[DIRECTIONS] Read through the listing and copy every line that contains the word "media".

[RECORDED DATA]
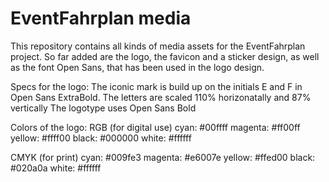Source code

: # EventFahrplan media

This repository contains all kinds of media assets for the EventFahrplan project.
So far added are the logo, the favicon and a sticker design, as well as the font Open Sans, that has been used in the logo design. 

Specs for the logo:
The iconic mark is build up on the initials E and F in Open Sans ExtraBold. The letters are scaled 110% horizonatally and 87% vertically
The logotype uses Open Sans Bold

Colors of the logo: 
RGB (for digital use)
cyan: #00ffff 
magenta: #ff00ff
yellow: #ffff00
black: #000000
white: #ffffff

CMYK (for print)
cyan: #009fe3
magenta: #e6007e
yellow: #ffed00
black: #020a0a
white: #ffffff
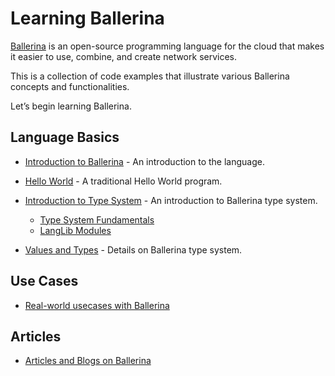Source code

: # Learning Ballerina

[Ballerina](ballerina.io/) is an open-source programming language for the cloud that makes it easier to use, combine, and create network services. 

This is a collection of code examples that illustrate various Ballerina concepts and functionalities.

Let’s begin learning Ballerina.

## Language Basics

- [Introduction to Ballerina](introduction.md) - An introduction to the language.

- [Hello World](hello_world.md) - A traditional Hello World program.
- [Introduction to Type System](type_system.md) - An introduction to Ballerina type system.
    - [Type System Fundamentals](type_system/type_system_fundamentals.md)
    - [LangLib Modules](type_system/langlib.md)
- [Values and Types](values_and_types.md) -  Details on Ballerina type system.

## Use Cases

 - [Real-world usecases with Ballerina](usecases.md)

## Articles

- [Articles and Blogs on Ballerina](articles.md)
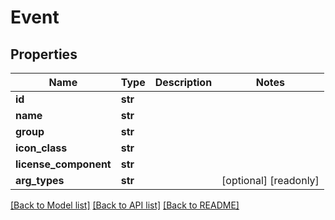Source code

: # Event

## Properties

Name | Type | Description | Notes
------------ | ------------- | ------------- | -------------
**id** | **str** |  | 
**name** | **str** |  | 
**group** | **str** |  | 
**icon_class** | **str** |  | 
**license_component** | **str** |  | 
**arg_types** | **str** |  | [optional] [readonly] 

[[Back to Model list]](../#documentation-for-models) [[Back to API list]](../#documentation-for-api-endpoints) [[Back to README]](../)


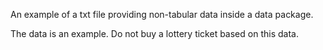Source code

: An example of a txt file providing non-tabular data inside a data package.

The data is an example. Do not buy a lottery ticket based on this data.
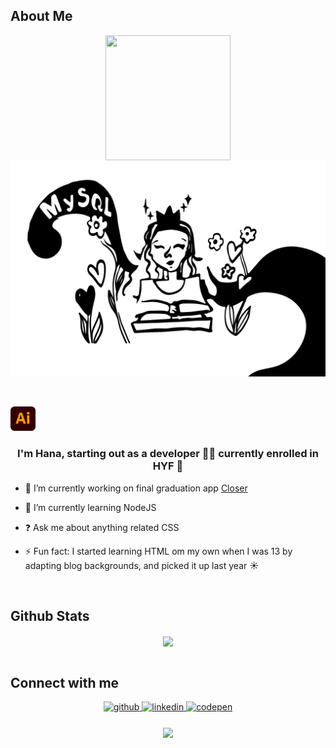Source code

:    

## About Me
<div align="center"><img src="https://media.tenor.com/NqKn2UhXzU0AAAAi/get-greeting-say-hi.gif" align="center" width="200" height="200" /></div>  
<div background-color="white" width="700">
<img
src="./assets/IMG_7236.svg"
color="pink" align="center"> </div>
<br/>  
<br/>  

<img
src="./assets/adobe-illustrator.svg"
  width="40">
<br/>  

### <div align="center">I'm Hana, starting out as a developer 👨‍💻 currently enrolled in HYF 🚀</div>  
  

- 🔭 I’m currently working on final graduation app [Closer](#)  
  

- 🌱 I’m currently learning NodeJS
  

- ❓ Ask me about anything related CSS  
  

- ⚡ Fun fact: I started learning HTML om my own when I was 13 by adapting blog backgrounds, and picked it up last year ☀️
  

<br/>  



## Github Stats  
<div align="center"><img src="https://github-readme-stats.vercel.app/api?username=hhana1-a&show_icons=true&count_private=true&hide_border=true" align="center" /></div>  

<br/>  


## Connect with me  
<div align="center">
<a href="https://github.com/hhana1-a" target="_blank">
<img src=https://img.shields.io/badge/github-%2324292e.svg?&style=for-the-badge&logo=github&logoColor=white alt=github style="margin-bottom: 5px;" />
</a>
<a href="https://www.linkedin.com/in/hana-hulic-45816221b" target="_blank">
<img src=https://img.shields.io/badge/linkedin-%231E77B5.svg?&style=for-the-badge&logo=linkedin&logoColor=white alt=linkedin style="margin-bottom: 5px;" />
</a>
<a href="https://codepen.io/heyhana_777" target="_blank">
<img src=https://img.shields.io/badge/codepen-%23131417.svg?&style=for-the-badge&logo=codepen&logoColor=white alt=codepen style="margin-bottom: 5px;" />
</a>  
</div>  
  

<br/>  




<div align="center">
<img src="https://komarev.com/ghpvc/?username=hhana1-a&&style=flat-square" align="center" />
</div>  
  

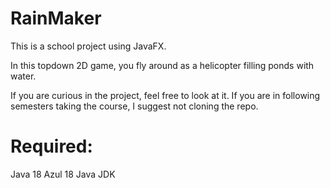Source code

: # RainMaker
This is a school project using JavaFX.

In this topdown 2D game, you fly around as a helicopter filling ponds with water.

If you are curious in the project, feel free to look at it. 
If you are in following semesters taking the course, I suggest not cloning the repo. 

# Required:
  Java 18
  Azul 18 Java JDK
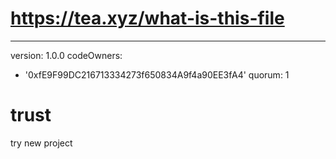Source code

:# https://tea.xyz/what-is-this-file
---
version: 1.0.0
codeOwners:
  - '0xfE9F99DC216713334273f650834A9f4a90EE3fA4'
quorum: 1
# trust
try new project
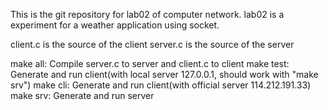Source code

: This is the git repository for lab02 of computer network.
lab02 is a experiment for a weather application using socket.

client.c is the source of the client
server.c is the source of the server

make all: Compile server.c to server and client.c to client
make test: Generate and run client(with local server 127.0.0.1, should work with "make srv")
make cli: Generate and run client(with official server 114.212.191.33)
make srv: Generate and run server
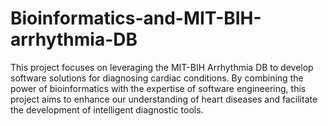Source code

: # Bioinformatics-and-MIT-BIH-arrhythmia-DB
This project focuses on leveraging the MIT-BIH Arrhythmia DB to develop software solutions for diagnosing cardiac conditions. By combining the power of bioinformatics with the expertise of software engineering, this project aims to enhance our understanding of heart diseases and facilitate the development of intelligent diagnostic tools.
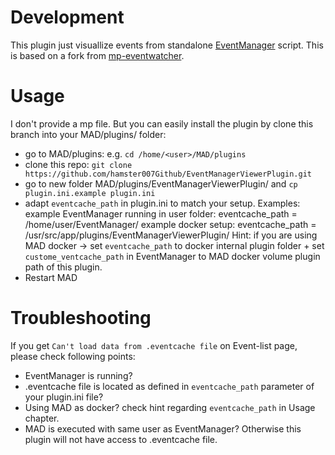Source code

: # Development
This plugin just visuallize events from standalone [EventManager](https://github.com/hamster007Github/EventManager) script. This is based on a fork from [mp-eventwatcher](https://github.com/ccev/mp-eventwatcher). 

# Usage
I don't provide a mp file. But you can easily install the plugin by clone this branch into your MAD/plugins/ folder:

- go to MAD/plugins: e.g. `cd /home/<user>/MAD/plugins`
- clone this repo: `git clone https://github.com/hamster007Github/EventManagerViewerPlugin.git`
- go to new folder MAD/plugins/EventManagerViewerPlugin/ and `cp plugin.ini.example plugin.ini`
- adapt `eventcache_path` in plugin.ini to match your setup. Examples:
    example EventManager running in user folder: eventcache_path = /home/user/EventManager/
    example docker setup: eventcache_path = /usr/src/app/plugins/EventManagerViewerPlugin/
    Hint: if you are using MAD docker -> set `eventcache_path` to docker internal plugin folder + set `custome_ventcache_path` in EventManager to MAD docker volume plugin path of this plugin.
- Restart MAD

# Troubleshooting
If you get `Can't load data from .eventcache file` on Event-list page, please check following points:
- EventManager is running?
- .eventcache file is located as defined in `eventcache_path` parameter of your plugin.ini file?
- Using MAD as docker? check hint regarding `eventcache_path` in Usage chapter.
- MAD is executed with same user as EventManager? Otherwise this plugin will not have access to .eventcache file.

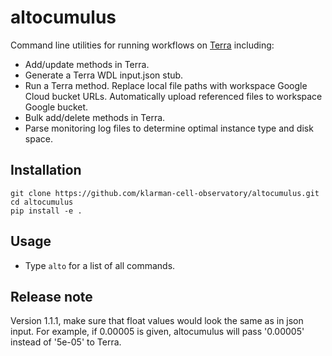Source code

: # altocumulus

Command line utilities for running workflows on [Terra](https://app.terra.bio/) including:

- Add/update methods in Terra.
- Generate a Terra WDL input.json stub.
- Run a Terra method. Replace local file paths with workspace Google Cloud bucket URLs. Automatically 
    upload referenced files to workspace Google bucket.
- Bulk add/delete methods in Terra. 
- Parse monitoring log files to determine optimal instance type and disk space.


## Installation

    git clone https://github.com/klarman-cell-observatory/altocumulus.git
    cd altocumulus
    pip install -e .

## Usage
- Type `alto` for a list of all commands.


## Release note

Version 1.1.1, make sure that float values would look the same as in json input. For example, if 0.00005 is given, altocumulus will pass '0.00005' instead of '5e-05' to Terra.

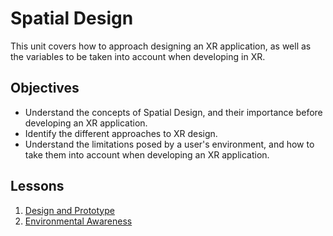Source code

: # Spatial Design

This unit covers how to approach designing an XR application, as well as the variables to be taken into account when developing in XR. 

## Objectives

- Understand the concepts of Spatial Design, and their importance before developing an XR application.
- Identify the different approaches to XR design.
- Understand the limitations posed by a user's environment, and how to take them into account when developing an XR application.

## Lessons

1. [Design and Prototype](1-design-and-prototype/README.md)
1. [Environmental Awareness](2-environmental-awareness/README.md)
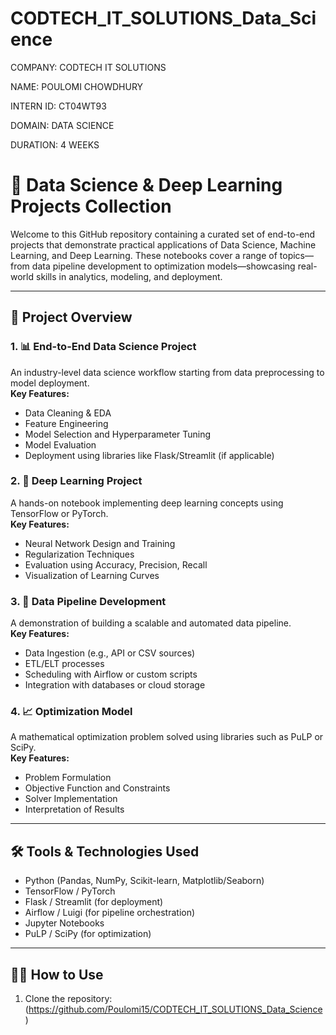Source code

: # CODTECH_IT_SOLUTIONS_Data_Science
COMPANY: CODTECH IT SOLUTIONS

NAME: POULOMI CHOWDHURY

INTERN ID: CT04WT93

DOMAIN: DATA SCIENCE

DURATION: 4 WEEKS

# 🧠 Data Science & Deep Learning Projects Collection

Welcome to this GitHub repository containing a curated set of end-to-end projects that demonstrate practical applications of Data Science, Machine Learning, and Deep Learning. These notebooks cover a range of topics—from data pipeline development to optimization models—showcasing real-world skills in analytics, modeling, and deployment.

---

## 📂 Project Overview

### 1. 📊 End-to-End Data Science Project
An industry-level data science workflow starting from data preprocessing to model deployment.  
**Key Features:**
- Data Cleaning & EDA
- Feature Engineering
- Model Selection and Hyperparameter Tuning
- Model Evaluation
- Deployment using libraries like Flask/Streamlit (if applicable)

### 2. 🧩 Deep Learning Project
A hands-on notebook implementing deep learning concepts using TensorFlow or PyTorch.  
**Key Features:**
- Neural Network Design and Training
- Regularization Techniques
- Evaluation using Accuracy, Precision, Recall
- Visualization of Learning Curves

### 3. 🔧 Data Pipeline Development
A demonstration of building a scalable and automated data pipeline.  
**Key Features:**
- Data Ingestion (e.g., API or CSV sources)
- ETL/ELT processes
- Scheduling with Airflow or custom scripts
- Integration with databases or cloud storage

### 4. 📈 Optimization Model
A mathematical optimization problem solved using libraries such as PuLP or SciPy.  
**Key Features:**
- Problem Formulation
- Objective Function and Constraints
- Solver Implementation
- Interpretation of Results

---

## 🛠️ Tools & Technologies Used

- Python (Pandas, NumPy, Scikit-learn, Matplotlib/Seaborn)
- TensorFlow / PyTorch
- Flask / Streamlit (for deployment)
- Airflow / Luigi (for pipeline orchestration)
- Jupyter Notebooks
- PuLP / SciPy (for optimization)

---

## 🧑‍💻 How to Use

1. Clone the repository:
 (https://github.com/Poulomi15/CODTECH_IT_SOLUTIONS_Data_Science)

[REPLY TO THE EXERCISE]
: # EventFahrplan media
This repository contains all kinds of media assets for the EventFahrplan project.
<div align="center"><img src="https://media.tenor.com/NqKn2UhXzU0AAAAi/get-greeting-say-hi.gif" align="center" width="200" height="200" /></div>  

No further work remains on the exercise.